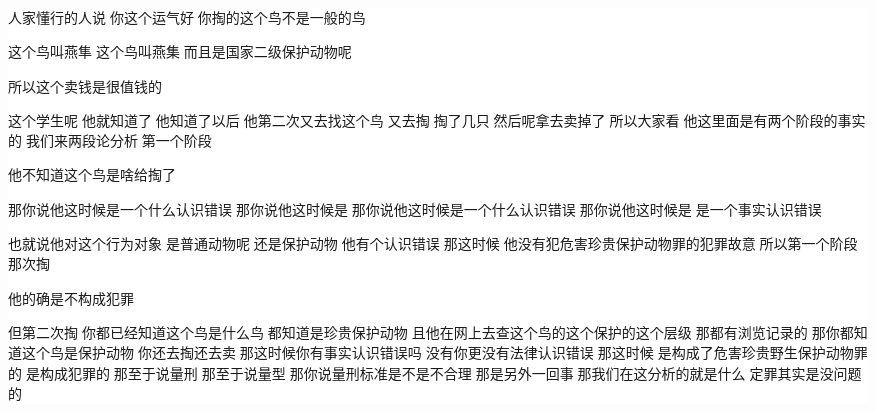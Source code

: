 人家懂行的人说
你这个运气好
你掏的这个鸟不是一般的鸟

这个鸟叫燕隼
这个鸟叫燕集
而且是国家二级保护动物呢

所以这个卖钱是很值钱的

这个学生呢
他就知道了
他知道了以后
他第二次又去找这个鸟
又去掏
掏了几只
然后呢拿去卖掉了
所以大家看
他这里面是有两个阶段的事实的
我们来两段论分析
第一个阶段

他不知道这个鸟是啥给掏了

那你说他这时候是一个什么认识错误
那你说他这时候是
那你说他这时候是一个什么认识错误
那你说他这时候是
是一个事实认识错误

也就说他对这个行为对象
是普通动物呢
还是保护动物
他有个认识错误
那这时候
他没有犯危害珍贵保护动物罪的犯罪故意
所以第一个阶段那次掏

他的确是不构成犯罪

但第二次掏
你都已经知道这个鸟是什么鸟
都知道是珍贵保护动物
且他在网上去查这个鸟的这个保护的这个层级
那都有浏览记录的
那你都知道这个鸟是保护动物
你还去掏还去卖
那这时候你有事实认识错误吗
没有你更没有法律认识错误
那这时候
是构成了危害珍贵野生保护动物罪的
是构成犯罪的
那至于说量刑
那至于说量型
那你说量刑标准是不是不合理
那是另外一回事
那我们在这分析的就是什么
定罪其实是没问题的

-- Activity --
Please print the entries exactly as they stand. Images are not part of the copy.

-- Finished task --
Source code

: 人家懂行的人说
你这个运气好
你掏的这个鸟不是一般的鸟

这个鸟叫燕隼
这个鸟叫燕集
而且是国家二级保护动物呢

所以这个卖钱是很值钱的

这个学生呢
他就知道了
他知道了以后
他第二次又去找这个鸟
又去掏
掏了几只
然后呢拿去卖掉了
所以大家看
他这里面是有两个阶段的事实的
我们来两段论分析
第一个阶段

他不知道这个鸟是啥给掏了

那你说他这时候是一个什么认识错误
那你说他这时候是
那你说他这时候是一个什么认识错误
那你说他这时候是
是一个事实认识错误

也就说他对这个行为对象
是普通动物呢
还是保护动物
他有个认识错误
那这时候
他没有犯危害珍贵保护动物罪的犯罪故意
所以第一个阶段那次掏

他的确是不构成犯罪

但第二次掏
你都已经知道这个鸟是什么鸟
都知道是珍贵保护动物
且他在网上去查这个鸟的这个保护的这个层级
那都有浏览记录的
那你都知道这个鸟是保护动物
你还去掏还去卖
那这时候你有事实认识错误吗
没有你更没有法律认识错误
那这时候
是构成了危害珍贵野生保护动物罪的
是构成犯罪的
那至于说量刑
那至于说量型
那你说量刑标准是不是不合理
那是另外一回事
那我们在这分析的就是什么
定罪其实是没问题的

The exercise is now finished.